To the nonreader of fantasy, to one who does not understand the attitude and philosophy of Unknown, the covers may appear simply monstrous rather than the semicaricatures they are. They are not, and have not been intended as illustrations, but as expressive of a general theme.
To those who know and enjoy Unknown, the cover, like any other wrapper, is comparatively unimportant. For the others—we’re trying an experiment. Your comments—cracks or otherwise—appreciated. p.6
More information is given about the change a couple of pages further on:1
We’ve made the July cover look very dignified. We’re going to ask your dealer to display it with magazines of general class—not with the newsprints. P.8
The covers would never go back to the way they were. I’ll be interested to see what the readership think of the possibility of no more Cartier covers in future issues.
Given the desire to reach out to a more upmarket readership the first of the stories this issue is a peculiar choice, given that it is a dreadful pulp potboiler. Perhaps Campbell was just getting it out of the way before the new ‘slick’ readership arrived.
But Without Horns by Norvell W. Page opens with FBI agent Walter Kildering trying to enter a barricaded FBI headquarters and finding considerable resistance. Agents have been murdered in Metropolis and bankers who have been robbed have gone insane. The FBI chief fears for his life and/or sanity. Kildering attempts to talk his way in as he knows the villain’s identity and needs to tell his boss:
“I mean, sir”—Kildering’s voice was cold with urgency—“that he destroys whoever opposes him, either by death or by insanity! We must reach the chief at once!”
For an instant, Overholt’s eyes strained wide with the shock of the words. He began an oath that didn’t quite come out. Then he shook his head. He smiled, even chuckled a little.
“I can’t argue with your logic, Kildering,” he said. “As usual, it is faultless. But there’s one thing you can’t get past. No man can drive another man insane at will—and certainly he can’t do it unless he can get through our guard to reach the chief! It just isn’t possible. What have you been doing, Kildering, reading ghost stories?” p.12
There are several pages of this kind of thing, as well as a lot of bluster, gymnastics and unlikely gunplay involving his fellow agents before Kildering manages to force his way into the chief’s office to tell him he can save him from the super-villain John Miller.

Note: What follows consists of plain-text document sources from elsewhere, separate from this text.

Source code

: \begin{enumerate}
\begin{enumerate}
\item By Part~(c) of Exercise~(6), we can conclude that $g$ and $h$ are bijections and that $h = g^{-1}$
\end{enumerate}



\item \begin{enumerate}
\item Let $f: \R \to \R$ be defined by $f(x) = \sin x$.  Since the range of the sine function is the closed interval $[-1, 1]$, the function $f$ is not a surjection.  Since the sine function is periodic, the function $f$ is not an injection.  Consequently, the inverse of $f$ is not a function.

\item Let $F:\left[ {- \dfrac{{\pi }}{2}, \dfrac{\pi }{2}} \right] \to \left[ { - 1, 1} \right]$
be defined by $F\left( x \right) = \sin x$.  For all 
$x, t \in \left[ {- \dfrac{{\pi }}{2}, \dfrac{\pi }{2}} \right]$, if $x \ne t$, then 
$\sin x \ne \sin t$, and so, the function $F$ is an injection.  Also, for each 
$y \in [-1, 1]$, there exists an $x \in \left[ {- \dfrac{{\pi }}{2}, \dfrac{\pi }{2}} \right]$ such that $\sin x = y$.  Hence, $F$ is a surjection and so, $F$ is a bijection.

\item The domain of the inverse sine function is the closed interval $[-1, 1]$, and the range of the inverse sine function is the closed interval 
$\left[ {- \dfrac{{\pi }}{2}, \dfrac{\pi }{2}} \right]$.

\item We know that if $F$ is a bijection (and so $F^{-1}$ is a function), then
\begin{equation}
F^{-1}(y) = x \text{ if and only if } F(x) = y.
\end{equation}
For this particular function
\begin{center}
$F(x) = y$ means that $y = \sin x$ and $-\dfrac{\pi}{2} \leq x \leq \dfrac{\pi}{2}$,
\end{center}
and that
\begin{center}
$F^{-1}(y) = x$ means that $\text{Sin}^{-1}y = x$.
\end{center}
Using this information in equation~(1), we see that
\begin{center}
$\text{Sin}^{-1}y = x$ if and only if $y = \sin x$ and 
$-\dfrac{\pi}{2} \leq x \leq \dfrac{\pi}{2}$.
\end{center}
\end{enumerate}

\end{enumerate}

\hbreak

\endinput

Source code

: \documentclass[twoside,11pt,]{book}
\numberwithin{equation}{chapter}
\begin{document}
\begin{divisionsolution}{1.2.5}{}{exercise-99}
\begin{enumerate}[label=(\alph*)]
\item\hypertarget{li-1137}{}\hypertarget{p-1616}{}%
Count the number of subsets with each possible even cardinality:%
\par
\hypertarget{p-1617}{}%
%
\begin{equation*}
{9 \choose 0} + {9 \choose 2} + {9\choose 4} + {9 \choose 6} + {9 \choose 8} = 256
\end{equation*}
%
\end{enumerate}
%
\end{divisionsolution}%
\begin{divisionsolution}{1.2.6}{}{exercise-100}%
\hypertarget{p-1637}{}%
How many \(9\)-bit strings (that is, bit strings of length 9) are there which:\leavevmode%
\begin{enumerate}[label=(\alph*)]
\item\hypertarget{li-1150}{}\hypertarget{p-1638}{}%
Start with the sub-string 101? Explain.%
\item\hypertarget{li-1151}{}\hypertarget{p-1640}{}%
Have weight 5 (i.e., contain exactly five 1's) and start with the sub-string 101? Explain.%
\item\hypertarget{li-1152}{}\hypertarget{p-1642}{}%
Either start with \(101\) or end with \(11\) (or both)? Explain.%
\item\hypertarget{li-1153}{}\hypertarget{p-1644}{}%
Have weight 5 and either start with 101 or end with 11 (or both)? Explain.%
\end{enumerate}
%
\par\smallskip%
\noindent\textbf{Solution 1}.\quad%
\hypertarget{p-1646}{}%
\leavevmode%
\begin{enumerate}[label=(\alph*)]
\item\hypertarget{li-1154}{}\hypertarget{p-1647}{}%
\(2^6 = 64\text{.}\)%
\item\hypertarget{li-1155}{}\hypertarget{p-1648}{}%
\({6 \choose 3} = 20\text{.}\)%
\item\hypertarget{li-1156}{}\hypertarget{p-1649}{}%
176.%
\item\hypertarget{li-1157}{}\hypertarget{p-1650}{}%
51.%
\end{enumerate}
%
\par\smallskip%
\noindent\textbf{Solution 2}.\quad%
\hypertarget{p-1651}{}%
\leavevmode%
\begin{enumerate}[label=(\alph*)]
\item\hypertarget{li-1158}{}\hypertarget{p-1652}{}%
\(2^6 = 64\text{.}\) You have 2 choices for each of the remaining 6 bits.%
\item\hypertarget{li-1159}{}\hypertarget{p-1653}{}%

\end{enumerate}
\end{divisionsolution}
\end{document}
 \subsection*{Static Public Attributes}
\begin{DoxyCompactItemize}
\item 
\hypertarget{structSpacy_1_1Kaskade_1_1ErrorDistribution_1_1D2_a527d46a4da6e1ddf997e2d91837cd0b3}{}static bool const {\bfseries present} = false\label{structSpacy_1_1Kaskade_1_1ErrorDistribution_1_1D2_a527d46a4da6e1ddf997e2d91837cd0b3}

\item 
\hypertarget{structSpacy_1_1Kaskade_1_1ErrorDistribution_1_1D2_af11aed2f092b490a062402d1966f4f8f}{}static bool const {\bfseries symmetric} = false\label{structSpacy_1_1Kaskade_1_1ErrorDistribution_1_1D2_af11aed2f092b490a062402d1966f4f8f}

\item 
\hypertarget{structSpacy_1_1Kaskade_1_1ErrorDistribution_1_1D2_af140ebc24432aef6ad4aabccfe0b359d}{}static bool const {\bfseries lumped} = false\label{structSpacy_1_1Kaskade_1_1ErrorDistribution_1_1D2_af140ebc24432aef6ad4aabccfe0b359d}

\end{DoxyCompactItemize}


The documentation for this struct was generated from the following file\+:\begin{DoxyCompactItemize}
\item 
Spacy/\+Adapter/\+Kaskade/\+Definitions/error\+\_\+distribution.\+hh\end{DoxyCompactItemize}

Needless to say at this point the chief turns mad and attempts to shoot Kildering.
The rest of this very, very long story tells of Kildering and two other agent’s renegade attempt to find and neutralise John Miller, who we later are told is a mutant who has not only been killing agents and robbing banks but has also been abducting young woman to breed a new race like himself. Miller also has the ability to asphyxiate people by some form of electrical induction, known to the citizenry as the ‘blue death’: anyone near electrical equipment is vulnerable. As it happens only the ubermensch are killed off: part of Miller’s plan is to form an utopian, moneyless society.

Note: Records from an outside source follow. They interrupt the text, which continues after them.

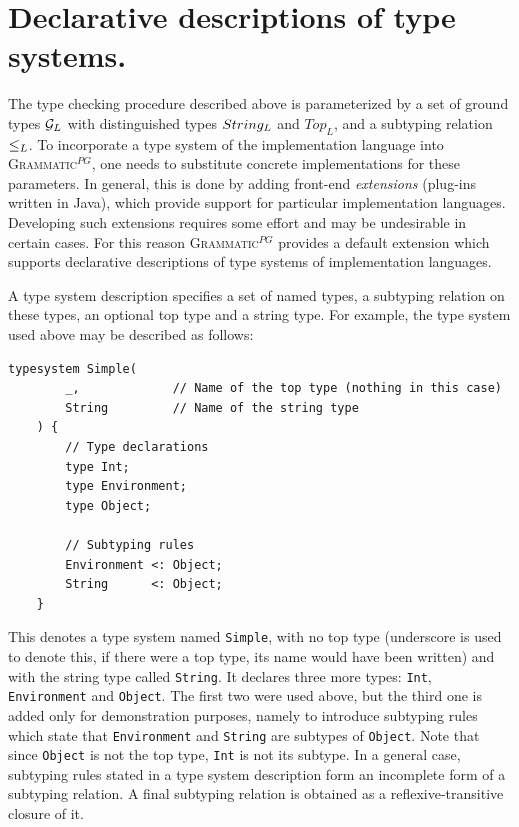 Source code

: \documentclass{informat} %
\newcommand{\ATF}{\textsc{Grammatic}$^{PG}$}
\begin{document}

\section{Declarative descriptions of type systems.}\label{DefaultExtension}

The type checking procedure described above is parameterized by a set of ground types ${\mathcal{G}_L}$ with distinguished types $String_L$ and $Top_L$, and a subtyping relation~$\le_L$. To incorporate a type system of the implementation language into \ATF{}, one needs to substitute concrete implementations for these parameters. In general, this is done by adding front-end \emph{extensions} (plug-ins written in Java), which provide support for particular implementation languages. Developing such extensions requires some effort and may be undesirable in certain cases. For this reason \ATF{} provides a default extension which supports declarative descriptions of type systems of implementation languages. 

A type system description specifies a set of named types, a subtyping relation on these types, an optional top type and a string type. For example, the type system used above may be described as follows:
\begin{lstlisting}[language=Typesystem]
	typesystem Simple( 
		_,             // Name of the top type (nothing in this case)
		String         // Name of the string type
	) {
		// Type declarations
		type Int;
		type Environment;
		type Object;

		// Subtyping rules
		Environment <: Object;
		String      <: Object;
	}
\end{lstlisting}
This denotes a type system named \texttt{Simple}, with no top type (underscore is used to denote this, if there were a top type, its name would have been written) and with the string type called \texttt{String}. It declares three more types: \texttt{Int}, \texttt{Environment} and \texttt{Object}. The first two were used above, but the third one is added only for demonstration purposes, namely to introduce subtyping rules which state that \texttt{Environment} and \texttt{String} are subtypes of \texttt{Object}. Note that since \texttt{Object} is not the top type, \texttt{Int} is not its subtype. In a general case, subtyping rules stated in a type system description form an incomplete form of a subtyping relation. A final subtyping relation is obtained as a reflexive-transitive closure of it.
\end{document}
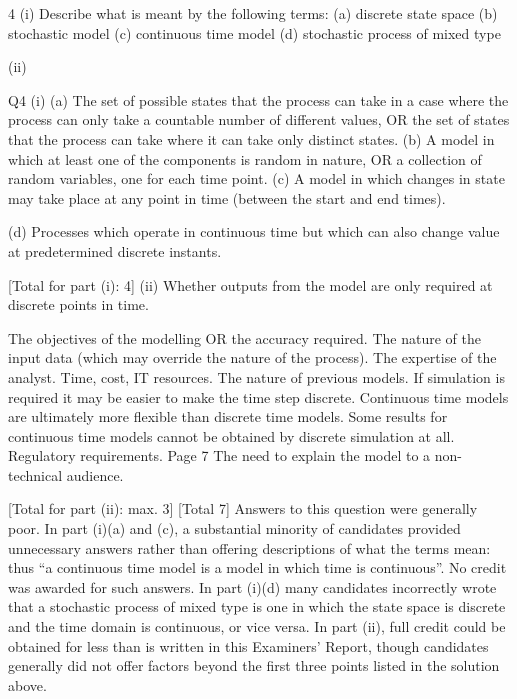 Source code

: \documentclass[a4paper,12pt]{article}
\begin{document}
4
(i)
Describe what is meant by the following terms:
(a) discrete state space
(b) stochastic model
(c) continuous time model
(d)
stochastic process of mixed type

(ii)



Q4
(i)
(a) The set of possible states that the process can take in a case where the
process can only take a countable number of different values,
OR
the set of states that the process can take where it can take only distinct
states. 
(b) A model in which at least one of the components is random in nature,
OR
a collection of random variables, one for each time point. 
(c) A model in which changes in state may take place at any point in time
(between the start and end times).

(d) Processes which operate in continuous time but which can also change
value at predetermined discrete instants.

[Total for part (i): 4]
(ii)
Whether outputs from the model are only required at discrete points in time.

The objectives of the modelling
OR
the accuracy required. 
The nature of the input data (which may override the nature of the
process). 
The expertise of the analyst. 
Time, cost, IT resources. 
The nature of previous models. 
If simulation is required it may be easier to make the time step discrete. 
Continuous time models are ultimately more flexible than discrete time
models. 
Some results for continuous time models cannot be obtained by discrete
simulation at all. 
Regulatory requirements. 
Page 7
The need to explain the model to a non-technical audience.

[Total for part (ii): max. 3]
[Total 7]
Answers to this question were generally poor. In part (i)(a) and
(c), a substantial minority of candidates provided unnecessary
answers rather than offering descriptions of what the terms mean:
thus “a continuous time model is a model in which time is
continuous”. No credit was awarded for such answers. In part
(i)(d) many candidates incorrectly wrote that a stochastic process
of mixed type is one in which the state space is discrete and the time
domain is continuous, or vice versa. In part (ii), full credit could be
obtained for less than is written in this Examiners’ Report, though
candidates generally did not offer factors beyond the first three
points listed in the solution above.
\end{document}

This last is one of the story’s more interesting aspects and, for the record, here are some of the others in no particular order. The first is from when the agents tail three female associates of Miller after they kill a number of electrical plant workers. As the women return home one of their number, who died from the blue death at the power plant, is thrown out of the car. The agents recover the body and then use it as a means of entry into the women’s house by tossing it through the window before entering and smacking the other two around in an attempt to get information. I didn’t approve of any of this but the weirdness of it certainly got my attention. Miller’s ability to drive people insane also provides a couple of interesting moments: there is an attempt by Miller to drive Kildering insane while he is driving that produces a good scene, and the long-term result of this attack is that later on all three agents start shooting up morphine to prevent further assaults. As you would. The other two things I liked were the descriptions of the mass pyres of ‘blue death’ bodies in the city, and the fact that the supervillain John Miller never appears: he is always off-stage.

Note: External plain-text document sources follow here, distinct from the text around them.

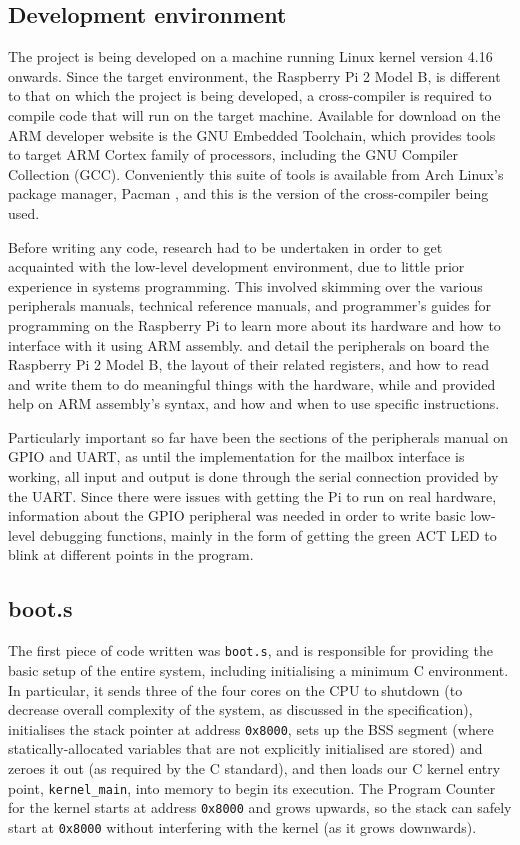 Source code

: \documentclass[10pt,a4paper]{article}
\newcommand{\code}[1]{\texttt{#1}}
\begin{document}
\subsection*{Development environment}
The project is being developed on a machine running Linux kernel version 4.16
onwards. Since the target environment, the Raspberry Pi 2 Model B, is different
to that on which the project is being developed, a cross-compiler is required to
compile code that will run on the target machine.  Available for download on the
ARM developer website \cite{GNUtoolchain} is the GNU Embedded Toolchain, which
provides tools to target ARM Cortex family of processors, including the GNU
Compiler Collection (GCC). Conveniently this suite of tools is available from
Arch Linux's package manager, Pacman \cite{pacman}, and this is the version of
the cross-compiler being used.

Before writing any code, research had to be undertaken in order to get
acquainted with the low-level development environment, due to little prior
experience in systems programming. This involved skimming over the various
peripherals manuals, technical reference manuals, and programmer's guides for
programming on the Raspberry Pi to learn more about its hardware and how to
interface with it using ARM assembly. \cite{BCM2835} and \cite{BCM2836} detail
the peripherals on board the Raspberry Pi 2 Model B, the layout of their related
registers, and how to read and write them to do meaningful things with the
hardware, while \cite{TRM} and \cite{PG} provided help on ARM assembly's syntax,
and how and when to use specific instructions.

Particularly important so far have been the sections of the peripherals manual
on GPIO and UART, as until the implementation for the mailbox interface is
working, all input and output is done through the serial connection provided by
the UART.  Since there were issues with getting the Pi to run on real hardware,
information about the GPIO peripheral was needed in order to write basic
low-level debugging functions, mainly in the form of getting the green ACT LED
to blink at different points in the program.

\subsection*{boot.s}
The first piece of code written was \code{boot.s}, and is responsible for
providing the basic setup of the entire system, including initialising a minimum
C environment. In particular, it sends three of the four cores on the CPU to
shutdown (to decrease overall complexity of the system, as discussed in the
specification), initialises the stack pointer at address \code{0x8000}, sets up
the BSS segment (where statically-allocated variables that are not explicitly
initialised are stored) and zeroes it out (as required by the C standard), and
then loads our C kernel entry point, \code{kernel\_main}, into memory to begin
its execution. The Program Counter for the kernel starts at address
\code{0x8000} and grows upwards, so the stack can safely start at \code{0x8000}
without interfering with the kernel (as it grows downwards).
\end{document}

Don’t let these intriguing snippets fool you: they are needles in a haystack of shredded pulp (at a rough guess 38,000 words of it).
If I felt I was being overly mean to Page’s story those thoughts vanished on reading the next one. It isn’t brilliant but The Kraken by L. Ron Hubbard is a noticeable improvement in quality. This contemporary story is about a U-boat dodging a destroyer depth-charge attack only to fall into the arms, or tentacles, of a giant kraken. After a short fight the kraken drags the U-boat back to its lair in a massive underwater cavern. This is all quite realistic, apart from the lack of compression sickness at the end, and maybe the captain’s final act.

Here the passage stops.